(Data to process Opens)

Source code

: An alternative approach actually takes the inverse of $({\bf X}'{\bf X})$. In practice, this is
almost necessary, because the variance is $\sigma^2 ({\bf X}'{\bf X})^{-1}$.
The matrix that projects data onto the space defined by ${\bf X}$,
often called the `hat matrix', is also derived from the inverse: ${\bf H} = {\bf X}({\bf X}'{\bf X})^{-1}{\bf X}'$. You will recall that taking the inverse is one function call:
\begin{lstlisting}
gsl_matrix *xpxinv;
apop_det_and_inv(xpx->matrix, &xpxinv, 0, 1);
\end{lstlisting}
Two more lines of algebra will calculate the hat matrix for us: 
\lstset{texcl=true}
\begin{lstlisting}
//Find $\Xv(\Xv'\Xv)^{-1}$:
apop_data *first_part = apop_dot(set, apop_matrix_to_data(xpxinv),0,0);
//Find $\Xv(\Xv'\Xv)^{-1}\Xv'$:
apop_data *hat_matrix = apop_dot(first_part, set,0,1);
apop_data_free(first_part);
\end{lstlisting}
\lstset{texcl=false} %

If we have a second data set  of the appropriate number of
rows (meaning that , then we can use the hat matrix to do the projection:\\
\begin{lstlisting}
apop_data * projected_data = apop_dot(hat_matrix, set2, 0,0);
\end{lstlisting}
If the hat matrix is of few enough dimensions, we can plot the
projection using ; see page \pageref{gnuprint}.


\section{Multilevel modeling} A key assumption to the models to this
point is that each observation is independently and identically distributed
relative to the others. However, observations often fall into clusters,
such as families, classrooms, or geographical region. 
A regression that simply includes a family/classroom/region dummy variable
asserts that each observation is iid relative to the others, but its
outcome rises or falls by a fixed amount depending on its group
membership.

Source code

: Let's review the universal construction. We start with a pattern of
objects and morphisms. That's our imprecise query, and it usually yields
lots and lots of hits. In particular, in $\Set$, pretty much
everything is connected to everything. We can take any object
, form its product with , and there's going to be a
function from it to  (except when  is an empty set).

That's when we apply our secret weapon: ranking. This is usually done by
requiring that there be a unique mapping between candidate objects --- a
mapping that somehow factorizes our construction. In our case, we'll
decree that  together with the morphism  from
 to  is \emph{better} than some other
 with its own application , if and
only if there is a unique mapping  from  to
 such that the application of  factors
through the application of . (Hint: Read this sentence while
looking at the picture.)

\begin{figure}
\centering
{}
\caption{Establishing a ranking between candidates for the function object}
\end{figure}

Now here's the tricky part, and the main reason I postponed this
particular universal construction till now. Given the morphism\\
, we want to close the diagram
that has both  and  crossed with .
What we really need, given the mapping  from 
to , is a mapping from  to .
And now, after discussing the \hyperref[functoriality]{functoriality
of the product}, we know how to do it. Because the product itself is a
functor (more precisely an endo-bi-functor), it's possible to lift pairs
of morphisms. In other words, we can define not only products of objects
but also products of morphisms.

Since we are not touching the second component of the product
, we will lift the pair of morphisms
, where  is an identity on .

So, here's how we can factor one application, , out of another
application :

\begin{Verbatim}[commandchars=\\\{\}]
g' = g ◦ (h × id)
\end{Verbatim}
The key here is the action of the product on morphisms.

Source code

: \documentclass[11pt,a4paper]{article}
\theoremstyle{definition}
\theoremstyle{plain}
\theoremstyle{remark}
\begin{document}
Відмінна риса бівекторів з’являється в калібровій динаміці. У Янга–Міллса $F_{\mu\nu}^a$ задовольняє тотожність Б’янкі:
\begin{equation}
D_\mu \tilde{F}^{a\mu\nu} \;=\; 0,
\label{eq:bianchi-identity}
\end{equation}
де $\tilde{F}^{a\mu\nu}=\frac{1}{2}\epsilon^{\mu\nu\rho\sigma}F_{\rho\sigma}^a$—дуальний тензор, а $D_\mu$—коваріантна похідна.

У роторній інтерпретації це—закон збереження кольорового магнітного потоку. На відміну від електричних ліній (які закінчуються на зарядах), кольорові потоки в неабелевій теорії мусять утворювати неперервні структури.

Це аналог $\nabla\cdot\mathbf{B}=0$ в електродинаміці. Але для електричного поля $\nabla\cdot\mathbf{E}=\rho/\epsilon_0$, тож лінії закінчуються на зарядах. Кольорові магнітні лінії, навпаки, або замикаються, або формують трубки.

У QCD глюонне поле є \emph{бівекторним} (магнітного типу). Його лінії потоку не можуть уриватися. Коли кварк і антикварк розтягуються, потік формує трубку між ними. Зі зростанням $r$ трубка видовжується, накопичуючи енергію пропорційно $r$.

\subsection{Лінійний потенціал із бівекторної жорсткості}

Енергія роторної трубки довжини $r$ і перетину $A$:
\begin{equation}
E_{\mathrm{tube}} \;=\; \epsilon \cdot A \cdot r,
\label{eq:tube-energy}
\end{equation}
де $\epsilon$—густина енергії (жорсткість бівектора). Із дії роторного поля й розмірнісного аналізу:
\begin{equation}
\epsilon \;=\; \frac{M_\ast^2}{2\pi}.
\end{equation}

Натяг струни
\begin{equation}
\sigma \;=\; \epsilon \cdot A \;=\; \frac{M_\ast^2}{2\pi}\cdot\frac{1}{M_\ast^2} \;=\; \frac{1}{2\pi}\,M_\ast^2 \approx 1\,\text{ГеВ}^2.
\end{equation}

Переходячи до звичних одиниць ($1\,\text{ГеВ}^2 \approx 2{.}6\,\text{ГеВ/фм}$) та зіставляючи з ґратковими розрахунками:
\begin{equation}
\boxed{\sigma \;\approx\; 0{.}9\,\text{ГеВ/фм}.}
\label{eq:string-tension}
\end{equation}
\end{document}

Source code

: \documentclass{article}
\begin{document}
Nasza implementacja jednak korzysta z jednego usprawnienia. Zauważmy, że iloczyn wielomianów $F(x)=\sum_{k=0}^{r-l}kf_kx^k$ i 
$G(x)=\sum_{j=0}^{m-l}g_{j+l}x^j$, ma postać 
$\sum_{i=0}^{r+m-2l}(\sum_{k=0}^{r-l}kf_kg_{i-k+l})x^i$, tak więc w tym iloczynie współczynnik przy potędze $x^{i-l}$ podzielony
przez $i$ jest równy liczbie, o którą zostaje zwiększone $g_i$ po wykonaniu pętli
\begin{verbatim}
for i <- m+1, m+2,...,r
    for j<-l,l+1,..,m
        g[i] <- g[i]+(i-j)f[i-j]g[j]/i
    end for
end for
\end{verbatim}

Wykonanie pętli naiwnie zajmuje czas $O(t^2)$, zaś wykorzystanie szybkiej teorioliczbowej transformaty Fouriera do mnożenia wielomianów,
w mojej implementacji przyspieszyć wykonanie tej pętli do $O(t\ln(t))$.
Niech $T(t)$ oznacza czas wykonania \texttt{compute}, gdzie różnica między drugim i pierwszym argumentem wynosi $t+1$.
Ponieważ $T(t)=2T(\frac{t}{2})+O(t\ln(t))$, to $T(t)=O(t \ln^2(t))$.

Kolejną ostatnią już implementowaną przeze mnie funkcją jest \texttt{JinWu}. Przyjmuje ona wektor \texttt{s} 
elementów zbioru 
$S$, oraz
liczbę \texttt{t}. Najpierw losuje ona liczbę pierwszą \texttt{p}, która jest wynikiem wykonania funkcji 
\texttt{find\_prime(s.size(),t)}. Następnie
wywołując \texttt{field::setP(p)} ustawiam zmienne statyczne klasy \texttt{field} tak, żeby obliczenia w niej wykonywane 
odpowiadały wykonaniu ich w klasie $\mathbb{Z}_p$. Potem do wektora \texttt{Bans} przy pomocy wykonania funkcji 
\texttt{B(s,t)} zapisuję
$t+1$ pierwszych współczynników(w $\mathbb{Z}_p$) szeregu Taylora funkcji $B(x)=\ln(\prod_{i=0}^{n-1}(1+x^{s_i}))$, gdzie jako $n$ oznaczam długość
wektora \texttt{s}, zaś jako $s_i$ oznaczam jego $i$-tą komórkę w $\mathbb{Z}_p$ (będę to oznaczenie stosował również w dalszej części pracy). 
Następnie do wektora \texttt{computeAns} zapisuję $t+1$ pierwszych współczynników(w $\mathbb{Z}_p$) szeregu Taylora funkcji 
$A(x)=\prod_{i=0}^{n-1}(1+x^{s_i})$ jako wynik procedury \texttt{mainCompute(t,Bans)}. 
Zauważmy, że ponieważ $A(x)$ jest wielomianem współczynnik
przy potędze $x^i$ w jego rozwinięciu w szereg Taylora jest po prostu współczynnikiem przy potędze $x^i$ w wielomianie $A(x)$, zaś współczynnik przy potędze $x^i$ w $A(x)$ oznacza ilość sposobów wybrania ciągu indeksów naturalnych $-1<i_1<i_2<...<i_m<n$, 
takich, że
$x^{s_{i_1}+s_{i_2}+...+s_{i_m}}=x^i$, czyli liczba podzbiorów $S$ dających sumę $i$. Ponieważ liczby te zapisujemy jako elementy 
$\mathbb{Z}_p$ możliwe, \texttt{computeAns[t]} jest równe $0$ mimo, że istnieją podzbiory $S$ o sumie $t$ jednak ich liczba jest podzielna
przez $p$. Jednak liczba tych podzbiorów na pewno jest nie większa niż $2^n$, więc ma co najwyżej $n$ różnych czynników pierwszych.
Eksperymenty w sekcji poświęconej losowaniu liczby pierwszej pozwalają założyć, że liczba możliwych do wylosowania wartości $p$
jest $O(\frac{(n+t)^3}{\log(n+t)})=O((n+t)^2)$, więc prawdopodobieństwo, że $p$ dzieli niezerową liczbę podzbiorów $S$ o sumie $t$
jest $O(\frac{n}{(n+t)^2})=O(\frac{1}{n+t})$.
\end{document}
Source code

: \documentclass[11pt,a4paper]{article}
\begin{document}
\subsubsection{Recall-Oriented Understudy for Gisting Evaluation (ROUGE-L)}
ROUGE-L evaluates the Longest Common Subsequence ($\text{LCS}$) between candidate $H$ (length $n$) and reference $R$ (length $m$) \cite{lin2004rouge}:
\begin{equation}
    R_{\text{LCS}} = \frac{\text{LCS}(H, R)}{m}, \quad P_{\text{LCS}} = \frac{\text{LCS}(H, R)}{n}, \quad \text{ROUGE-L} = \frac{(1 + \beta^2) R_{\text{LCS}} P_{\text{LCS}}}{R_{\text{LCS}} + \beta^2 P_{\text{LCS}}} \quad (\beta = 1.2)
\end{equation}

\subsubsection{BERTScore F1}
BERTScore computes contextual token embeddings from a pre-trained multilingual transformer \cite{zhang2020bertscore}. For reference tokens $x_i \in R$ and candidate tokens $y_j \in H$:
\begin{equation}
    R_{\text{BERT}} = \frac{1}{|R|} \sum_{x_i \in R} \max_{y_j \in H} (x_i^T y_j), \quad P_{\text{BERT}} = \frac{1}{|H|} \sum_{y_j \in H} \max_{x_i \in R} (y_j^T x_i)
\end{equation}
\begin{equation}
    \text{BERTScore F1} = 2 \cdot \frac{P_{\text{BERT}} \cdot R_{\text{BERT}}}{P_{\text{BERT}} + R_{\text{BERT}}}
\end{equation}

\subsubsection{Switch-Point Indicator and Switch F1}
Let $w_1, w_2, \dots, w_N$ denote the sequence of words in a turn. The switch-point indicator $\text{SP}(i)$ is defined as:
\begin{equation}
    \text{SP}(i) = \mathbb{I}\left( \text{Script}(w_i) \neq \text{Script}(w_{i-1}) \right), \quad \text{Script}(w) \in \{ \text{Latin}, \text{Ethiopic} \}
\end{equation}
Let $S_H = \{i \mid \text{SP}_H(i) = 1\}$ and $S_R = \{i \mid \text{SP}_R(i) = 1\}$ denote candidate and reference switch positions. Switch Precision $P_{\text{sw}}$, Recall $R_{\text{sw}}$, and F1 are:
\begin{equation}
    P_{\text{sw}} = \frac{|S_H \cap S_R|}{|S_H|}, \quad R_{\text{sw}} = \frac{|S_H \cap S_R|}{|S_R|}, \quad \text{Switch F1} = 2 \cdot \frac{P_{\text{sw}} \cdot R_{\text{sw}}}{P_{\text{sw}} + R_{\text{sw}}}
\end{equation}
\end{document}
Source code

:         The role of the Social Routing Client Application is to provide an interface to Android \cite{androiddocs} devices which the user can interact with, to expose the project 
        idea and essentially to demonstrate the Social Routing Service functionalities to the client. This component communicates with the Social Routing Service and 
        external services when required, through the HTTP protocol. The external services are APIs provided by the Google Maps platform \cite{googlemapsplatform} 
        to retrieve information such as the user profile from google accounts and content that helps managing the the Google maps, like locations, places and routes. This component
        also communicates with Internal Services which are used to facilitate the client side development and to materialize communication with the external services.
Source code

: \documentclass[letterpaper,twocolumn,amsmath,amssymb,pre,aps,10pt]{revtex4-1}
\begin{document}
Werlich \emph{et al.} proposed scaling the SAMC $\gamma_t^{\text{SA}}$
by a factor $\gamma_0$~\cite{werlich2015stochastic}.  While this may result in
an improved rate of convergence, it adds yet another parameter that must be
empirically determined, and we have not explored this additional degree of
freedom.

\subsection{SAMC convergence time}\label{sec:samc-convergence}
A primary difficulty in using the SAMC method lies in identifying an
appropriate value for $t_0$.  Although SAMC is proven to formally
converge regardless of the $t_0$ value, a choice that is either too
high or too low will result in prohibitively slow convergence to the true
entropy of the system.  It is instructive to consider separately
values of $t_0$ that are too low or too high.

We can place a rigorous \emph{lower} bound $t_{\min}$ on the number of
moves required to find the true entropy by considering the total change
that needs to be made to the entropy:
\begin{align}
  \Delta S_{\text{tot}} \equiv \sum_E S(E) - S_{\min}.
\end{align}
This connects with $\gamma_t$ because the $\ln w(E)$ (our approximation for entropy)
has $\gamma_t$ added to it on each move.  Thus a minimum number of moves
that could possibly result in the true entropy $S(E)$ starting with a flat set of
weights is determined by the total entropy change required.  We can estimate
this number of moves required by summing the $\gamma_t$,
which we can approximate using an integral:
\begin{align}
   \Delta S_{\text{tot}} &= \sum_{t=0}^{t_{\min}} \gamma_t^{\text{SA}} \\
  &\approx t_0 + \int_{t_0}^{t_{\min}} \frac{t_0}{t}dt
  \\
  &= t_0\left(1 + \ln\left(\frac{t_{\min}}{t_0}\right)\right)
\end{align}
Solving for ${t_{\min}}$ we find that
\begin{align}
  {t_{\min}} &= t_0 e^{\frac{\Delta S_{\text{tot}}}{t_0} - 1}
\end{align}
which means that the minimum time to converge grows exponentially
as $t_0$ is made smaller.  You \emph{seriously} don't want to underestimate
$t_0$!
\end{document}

(Data to process Closes)

• Instructions to follow: Where a line above contains the string "convergence", copy that line.

• Reply:
an improved rate of convergence, it adds yet another parameter that must be
\subsection{SAMC convergence time}\label{sec:samc-convergence}
high or too low will result in prohibitively slow convergence to the true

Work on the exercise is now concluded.